じゃあ自分がブスじゃなくなるには?と自分に説いてもわからないのです。別に10年前の肌になりたいとも思わないし、一体何を持って私は自分をブスだと思っているのかが不明確なのです。

私が本当に他者から見てブスかどうかということはさておき、少なくとも友人は一般的に見て確実に美人な顔立ちです。でも、とにかく自分がブスであるという感情で、私たちは心を消耗していて、果たしてこの出口がどこにあるのだろうと思いました。

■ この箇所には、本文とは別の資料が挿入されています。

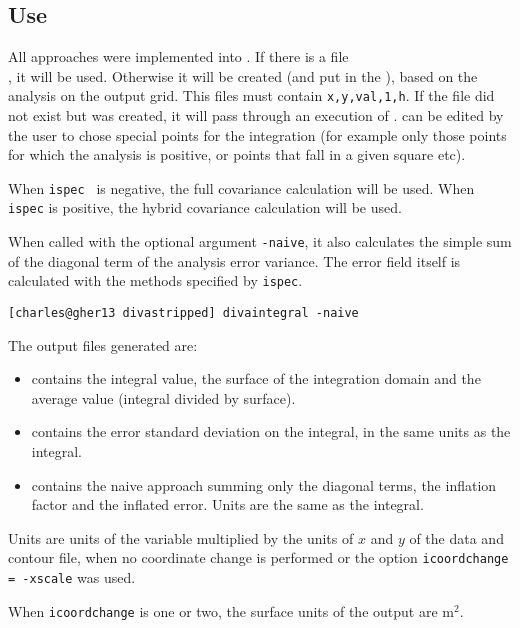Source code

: \subsection{Use}

All approaches were implemented into . If there is a file\\ 
, it will be used.
Otherwise it will be created (and put in the ), based on the analysis on the output grid. This files must contain \texttt{x,y,val,1,h}. If the file did not exist but was created, it will pass through an execution of . 
 can be edited by the user to chose special points for the integration (for example only those points for which the analysis is positive, or points that fall in a given square etc). 

When {\tt ispec } is negative, the full covariance calculation will be used. When {\tt ispec} is positive, the hybrid covariance calculation will be used.

When called with the optional argument \texttt{-naive}, it also calculates the simple sum of the diagonal term of the analysis error variance. The error field itself is calculated with the methods specified by \texttt{ispec}. 

\begin{lstlisting}[style=Bash]
[charles@gher13 divastripped] divaintegral -naive
\end{lstlisting}

The output files generated are:
\begin{itemize}
\item {} contains the integral value, the surface of the integration domain and the average value (integral divided by surface).
\item {} contains the error standard deviation on the integral, in the same units as the integral.
\item {} contains the naive approach summing only the diagonal terms, the inflation factor and the inflated error. Units are the same as the integral.
\end{itemize}

Units are units of the variable multiplied by the units of $x$ and $y$ of the data and contour file, when no coordinate change is performed or the option {\tt icoordchange = -xscale} was used.

When {\tt icoordchange} is one or two, the surface units of the output are m$^2$.

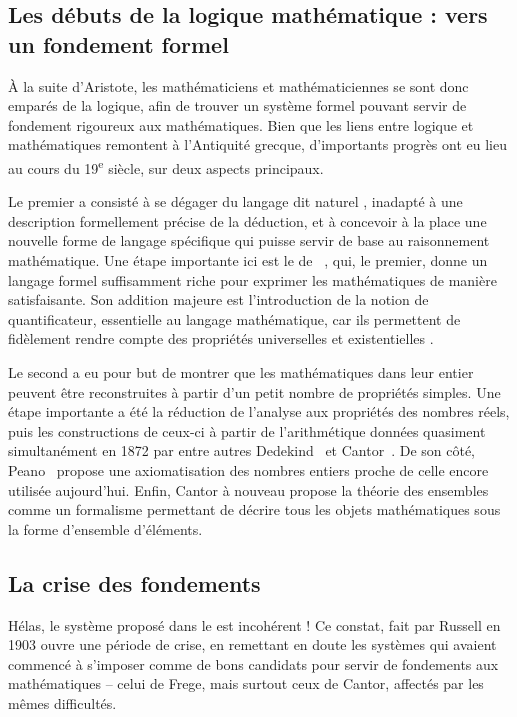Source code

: \subsection{Les débuts de la logique mathématique : vers un fondement formel}

À la suite d’Aristote, les mathématiciens et mathématiciennes se sont donc emparés
de la logique, afin de trouver un système formel
pouvant servir de fondement rigoureux aux mathématiques.
Bien que les liens entre logique et mathématiques remontent à l’Antiquité grecque,
d’importants progrès ont eu lieu au cours
du 19\textsuperscript{e} siècle, sur deux aspects principaux.

Le premier a consisté à se dégager du langage dit
naturel%
, inadapté à une description formellement précise de la déduction, et à
concevoir à la place une nouvelle forme de langage spécifique qui puisse servir de
base au raisonnement mathématique.
Une étape importante ici est le  de
\citeauthor{Begriffsschrift}~,
qui, le premier, donne un langage formel suffisamment riche pour exprimer les mathématiques
de manière satisfaisante. Son addition majeure est l’introduction
de la notion de quantificateur, essentielle au langage mathématique,
car ils permettent de fidèlement rendre compte des propriétés universelles%
et existentielles%
.

Le second a eu pour but de montrer que les mathématiques dans leur entier peuvent
être reconstruites à partir d’un petit nombre de propriétés simples. Une étape
importante a été la réduction de l’analyse aux propriétés
des nombres réels, puis les constructions de ceux-ci à partir
de l’arithmétique données quasiment simultanément en 1872 par entre autres
Dedekind~ et Cantor~.
De son côté, Peano~ propose
une axiomatisation des nombres entiers proche de celle encore utilisée aujourd’hui.
Enfin, Cantor à nouveau propose la théorie des ensembles~
comme un formalisme permettant de décrire tous
les objets mathématiques sous la forme d’ensemble d’éléments.

\subsection{La crise des fondements}
Hélas, le système proposé dans le  est incohérent%
 !
Ce constat, fait par Russell en 1903%
%
ouvre une période de crise, en remettant en doute les systèmes qui avaient commencé à
s’imposer comme de bons candidats pour servir de fondements aux mathématiques –
celui de Frege, mais surtout ceux de Cantor, affectés par les mêmes difficultés.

私も彼女も、恐らく、自信のある人だと思われることが多いし(実際に私がブスで悩んでいると周りに話すとかなり驚かれます)、いつも面白さを求めて生きているのでそれなりに笑いの絶えない人生を送っていると思います。でもその笑顔の裏ではこの感情が消せないままになっているのです。

良い意味でも、悪い意味でも、感受性の豊かさが与えてくれた感情なのかもしれません。正直、私がブスをやめたいってずっと思っているって両親に伝えたらとても悲しがると思いますし、私も娘にそんなことを言われたらとても胸が苦しくなります。

上に書いた性転換した人の話のように、マイナスな感情があるならそれを取っ払える方法を選択しよう!というのがなんだか羨ましいです。私からブスをやめたいという感情を切り取ることができたら、と思いますが、、でもきっとそれがなくなってしまったら私は私でなくなってしまうのだと思うのです。

考え方や価値観が変わることで自分がブスだと思わなくなる日がくるかもしれませんが、まだしばらくはこの感情と一緒に毎日を過ごしていくのだと思います。

ただ、誤解されたくないのは、自分は人生を楽しんでいるし、ブスだからという理由で何か困ることがあるわけでもないです。その感情を持って生きていることで、自分と向き合おうとする時間が多いということだけ、ということなのです。ただぼんやり、いつかそこを抜け出せる日がくるといいなと思っています。